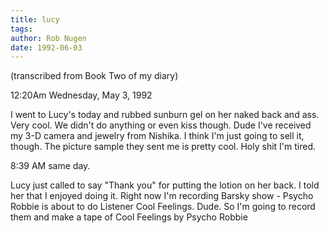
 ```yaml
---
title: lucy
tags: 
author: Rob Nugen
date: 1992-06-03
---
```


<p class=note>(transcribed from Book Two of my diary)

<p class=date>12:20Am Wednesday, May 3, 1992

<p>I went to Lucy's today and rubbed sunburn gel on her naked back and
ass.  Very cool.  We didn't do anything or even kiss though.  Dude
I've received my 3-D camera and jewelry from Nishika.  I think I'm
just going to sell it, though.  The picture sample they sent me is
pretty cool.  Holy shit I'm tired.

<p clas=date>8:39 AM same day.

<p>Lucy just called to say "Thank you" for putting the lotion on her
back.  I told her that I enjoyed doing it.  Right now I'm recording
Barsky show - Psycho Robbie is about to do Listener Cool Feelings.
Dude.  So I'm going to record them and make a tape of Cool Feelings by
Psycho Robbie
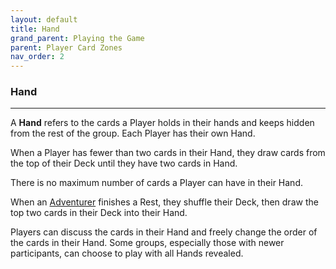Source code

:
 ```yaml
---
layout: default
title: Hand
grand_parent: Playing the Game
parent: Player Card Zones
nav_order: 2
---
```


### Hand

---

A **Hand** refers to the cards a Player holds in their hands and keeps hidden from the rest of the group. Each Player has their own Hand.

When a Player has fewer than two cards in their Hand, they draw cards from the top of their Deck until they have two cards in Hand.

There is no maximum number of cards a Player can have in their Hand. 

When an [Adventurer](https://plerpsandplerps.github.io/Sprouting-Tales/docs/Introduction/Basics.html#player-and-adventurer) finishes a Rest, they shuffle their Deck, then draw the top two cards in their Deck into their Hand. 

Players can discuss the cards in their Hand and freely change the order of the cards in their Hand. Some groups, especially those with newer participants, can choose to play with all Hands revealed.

◆ ◆ ◆ ◆ ◆ ◆ ◆

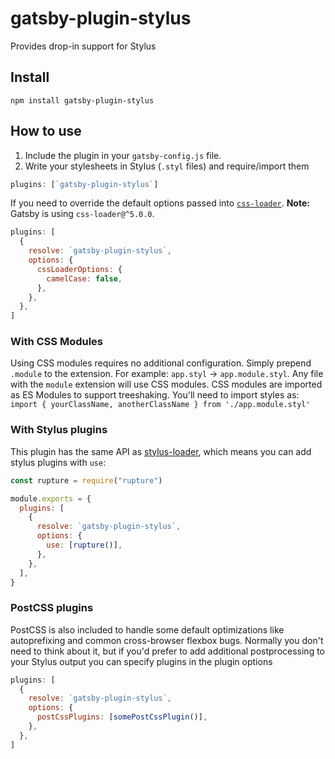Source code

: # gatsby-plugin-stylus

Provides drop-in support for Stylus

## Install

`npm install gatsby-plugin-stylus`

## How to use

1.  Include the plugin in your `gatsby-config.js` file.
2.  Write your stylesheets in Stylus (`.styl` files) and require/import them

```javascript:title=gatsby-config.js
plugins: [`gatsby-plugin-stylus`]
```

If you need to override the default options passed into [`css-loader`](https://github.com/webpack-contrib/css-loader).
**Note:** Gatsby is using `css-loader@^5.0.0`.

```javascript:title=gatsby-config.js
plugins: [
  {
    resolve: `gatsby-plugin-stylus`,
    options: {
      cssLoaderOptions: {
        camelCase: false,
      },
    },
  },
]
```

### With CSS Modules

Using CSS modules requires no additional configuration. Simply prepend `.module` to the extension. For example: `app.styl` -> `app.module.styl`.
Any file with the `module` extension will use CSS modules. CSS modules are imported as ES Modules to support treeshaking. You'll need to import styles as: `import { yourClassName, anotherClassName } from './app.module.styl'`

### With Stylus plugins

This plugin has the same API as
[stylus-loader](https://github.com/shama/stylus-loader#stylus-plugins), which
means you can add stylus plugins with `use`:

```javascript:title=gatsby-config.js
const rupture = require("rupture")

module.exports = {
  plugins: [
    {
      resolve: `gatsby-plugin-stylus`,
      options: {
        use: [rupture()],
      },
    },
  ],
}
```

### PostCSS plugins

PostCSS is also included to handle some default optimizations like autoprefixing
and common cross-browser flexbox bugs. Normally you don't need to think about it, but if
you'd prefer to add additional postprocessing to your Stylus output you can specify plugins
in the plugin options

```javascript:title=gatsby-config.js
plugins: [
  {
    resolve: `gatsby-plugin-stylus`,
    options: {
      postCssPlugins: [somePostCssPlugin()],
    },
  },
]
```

◆ ◆ ◆ ◆ ◆ ◆ ◆

Exercise prompt
Show me every line in the data above that includes "Robbie".

Solved problem
Barsky show - Psycho Robbie is about to do Listener Cool Feelings.
Psycho Robbie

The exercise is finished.